Opinion
8747N.
June 8, 2006.
Order, Supreme Court, Bronx County (Alison Y. Tuitt, J.), entered January 19, 2006, which denied the City's motion to reconsolidate its previously severed third-party action with the main action and set the matter down for a conference to resolve outstanding discovery issues, unanimously affirmed, without costs.
Michael A. Cardozo, Corporation Counsel, New York (Janet L. Zaleon of counsel), for appellant.
London Fischer, LLP, New York (Patrick J. McCreesh of counsel), for respondent.
Before: Marlow, J.P., Williams, Gonzalez, Sweeny and Catterson, JJ., Concur.

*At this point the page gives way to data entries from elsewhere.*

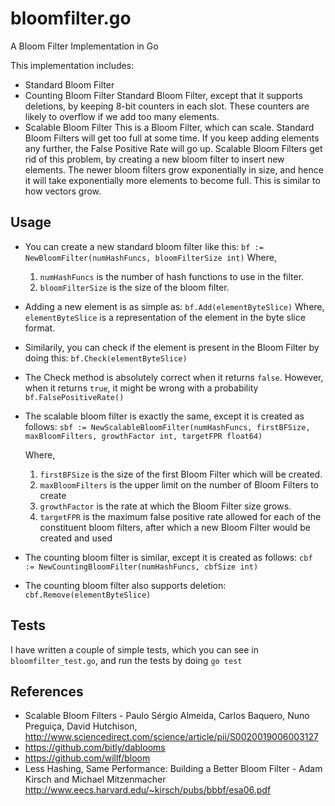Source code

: bloomfilter.go
==============

A Bloom Filter Implementation in Go

This implementation includes:
- Standard Bloom Filter
- Counting Bloom Filter
  Standard Bloom Filter, except that it supports deletions, by keeping 8-bit counters in each slot. These counters
  are likely to overflow if we add too many elements.
- Scalable Bloom Filter 
  This is a Bloom Filter, which can scale. Standard Bloom Filters will get too full at some time. If you keep adding
  elements any further, the False Positive Rate will go up. Scalable Bloom Filters get rid of this problem, by creating
  a new bloom filter to insert new elements. The newer bloom filters grow exponentially in size, and hence it will take
  exponentially more elements to become full. This is similar to how vectors grow.


Usage
-----

- You can create a new standard bloom filter like this:
`bf := NewBloomFilter(numHashFuncs, bloomFilterSize int)`
  Where,
  1. `numHashFuncs` is the number of hash functions to use in the filter.
  2. `bloomFilterSize` is the size of the bloom filter.

- Adding a new element is as simple as:
`bf.Add(elementByteSlice)`
Where, `elementByteSlice` is a representation of the element in the byte slice format.

- Similarily, you can check if the element is present in the Bloom Filter by doing this:
`bf.Check(elementByteSlice)`

- The Check method is absolutely correct when it returns `false`. However, when it returns `true`, it might 
be wrong with a probability `bf.FalsePositiveRate()`

- The scalable bloom filter is exactly the same, except it is created as follows:
`sbf := NewScalableBloomFilter(numHashFuncs, firstBFSize, maxBloomFilters, growthFactor int, targetFPR float64)`

  Where,
  1. `firstBFSize` is the size of the first Bloom Filter which will be created.
  2. `maxBloomFilters` is the upper limit on the number of Bloom Filters to create
  4. `growthFactor` is the rate at which the Bloom Filter size grows.
  5. `targetFPR` is the maximum false positive rate allowed for each of the constituent bloom filters, after which a new Bloom
  Filter would be created and used

- The counting bloom filter is similar, except it is created as follows:
`cbf := NewCountingBloomFilter(numHashFuncs, cbfSize int)`

- The counting bloom filter also supports deletion:
`cbf.Remove(elementByteSlice)`

Tests
-----
I have written a couple of simple tests, which you can see in `bloomfilter_test.go`, and run the tests by doing `go test`

References
----------
- Scalable Bloom Filters - Paulo Sérgio Almeida, Carlos Baquero, Nuno Preguiça, David Hutchison, 
  http://www.sciencedirect.com/science/article/pii/S0020019006003127
- https://github.com/bitly/dablooms
- https://github.com/willf/bloom
- Less Hashing, Same Performance: Building a Better Bloom Filter - Adam Kirsch and Michael Mitzenmacher
  http://www.eecs.harvard.edu/~kirsch/pubs/bbbf/esa06.pdf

Regardless of whether the City's motion is deemed one to renew or to reconsolidate, the court did not improvidently exercise its discretion in denying the motion. To begin with, the City served its third-party complaint against third-party defendant on March 24, 2004, which was nearly eight years after plaintiff served defendant City in the main action and 3½ years after plaintiff filed its note of issue and certificate of readiness. When the City filed this motion, the main action was within three months of its scheduled final trial date, and discovery previously exchanged between the parties in the main action had already been served by the City on the third-party defendant. Neither of these circumstances, however, justified reconsolidation, since they had no significant impact on the prejudice to the third-party defendant's ability to conduct meaningful discovery of its own and complete it within such a short period of time ( see e.g. Seay v. Stateside Constr. Corp., 273 AD2d 60; Vita Food Prods. v. Epstein Sons, 52 AD2d 522).